»»

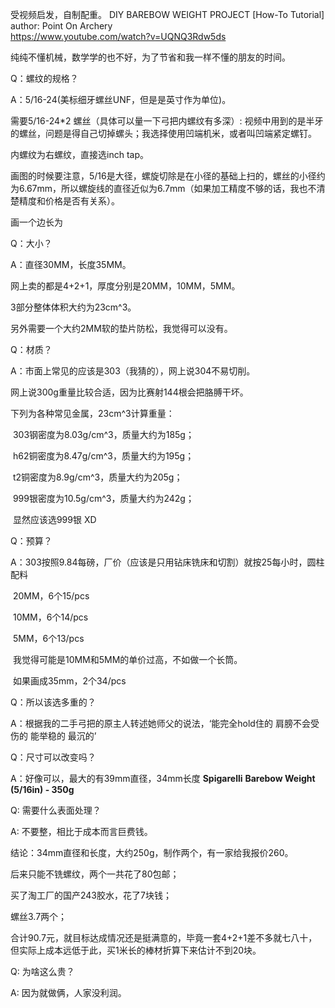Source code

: 受视频启发，自制配重。
DIY BAREBOW WEIGHT PROJECT [How-To Tutorial]   author: Point On Archery  
https://www.youtube.com/watch?v=UQNQ3Rdw5ds 

纯纯不懂机械，数学学的也不好，为了节省和我一样不懂的朋友的时间。

Q：螺纹的规格？

A：5/16-24(美标细牙螺丝UNF，但是是英寸作为单位)。

需要5/16-24*2 螺丝（具体可以量一下弓把内螺纹有多深）: 视频中用到的是半牙的螺丝，问题是得自己切掉螺头；我选择使用凹端机米，或者叫凹端紧定螺钉。

内螺纹为右螺纹，直接选inch tap。

画图的时候要注意，5/16是大径，螺旋切除是在小径的基础上扫的，螺丝的小径约为6.67mm，所以螺旋线的直径近似为6.7mm（如果加工精度不够的话，我也不清楚精度和价格是否有关系）。 

画一个边长为

Q：大小？

A：直径30MM，长度35MM。

网上卖的都是4+2+1，厚度分别是20MM，10MM，5MM。

3部分整体体积大约为23cm^3。

另外需要一个大约2MM软的垫片防松，我觉得可以没有。

Q：材质？

A：市面上常见的应该是303（我猜的），网上说304不易切削。

网上说300g重量比较合适，因为比赛射144根会把胳膊干坏。

下列为各种常见金属，23cm^3计算重量：

​		303钢密度为8.03g/cm^3，质量大约为185g；

​		h62铜密度为8.47g/cm^3，质量大约为195g；

​		t2铜密度为8.9g/cm^3，质量大约为205g；

​		999银密度为10.5g/cm^3，质量大约为242g；

​		显然应该选999银 XD

Q：预算？

A：303按照9.84每磅，厂价（应该是只用钻床铣床和切割）就按25每小时，圆柱配料

​		20MM，6个15/pcs

​		10MM，6个14/pcs

​		5MM，6个13/pcs

​		我觉得可能是10MM和5MM的单价过高，不如做一个长筒。

​		如果画成35mm，2个34/pcs


Q：所以该选多重的？

A：根据我的二手弓把的原主人转述她师父的说法，‘能完全hold住的 肩膀不会受伤的 能举稳的 最沉的’

Q：尺寸可以改变吗？

A：好像可以，最大的有39mm直径，34mm长度	**Spigarelli** **Barebow Weight (5/16in) - 350g**

Q: 需要什么表面处理？

A: 不要整，相比于成本而言巨费钱。



结论：34mm直径和长度，大约250g，制作两个，有一家给我报价260。 

后来只能不铣螺纹，两个一共花了80包邮； 

买了淘工厂的国产243胶水，花了7块钱； 

螺丝3.7两个； 

合计90.7元，就目标达成情况还是挺满意的，毕竟一套4+2+1差不多就七八十，但实际上成本远低于此，买1米长的棒材折算下来估计不到20块。 

Q: 为啥这么贵？

A: 因为就做俩，人家没利润。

««

Pictures are to be dropped; the lines from the start of the entries above through the line with "内螺纹为右螺纹，直接选inch tap。" are to be given again verbatim.

Source code

: 受视频启发，自制配重。
DIY BAREBOW WEIGHT PROJECT [How-To Tutorial]   author: Point On Archery  
https://www.youtube.com/watch?v=UQNQ3Rdw5ds 

纯纯不懂机械，数学学的也不好，为了节省和我一样不懂的朋友的时间。

Q：螺纹的规格？

A：5/16-24(美标细牙螺丝UNF，但是是英寸作为单位)。

需要5/16-24*2 螺丝（具体可以量一下弓把内螺纹有多深）: 视频中用到的是半牙的螺丝，问题是得自己切掉螺头；我选择使用凹端机米，或者叫凹端紧定螺钉。

内螺纹为右螺纹，直接选inch tap。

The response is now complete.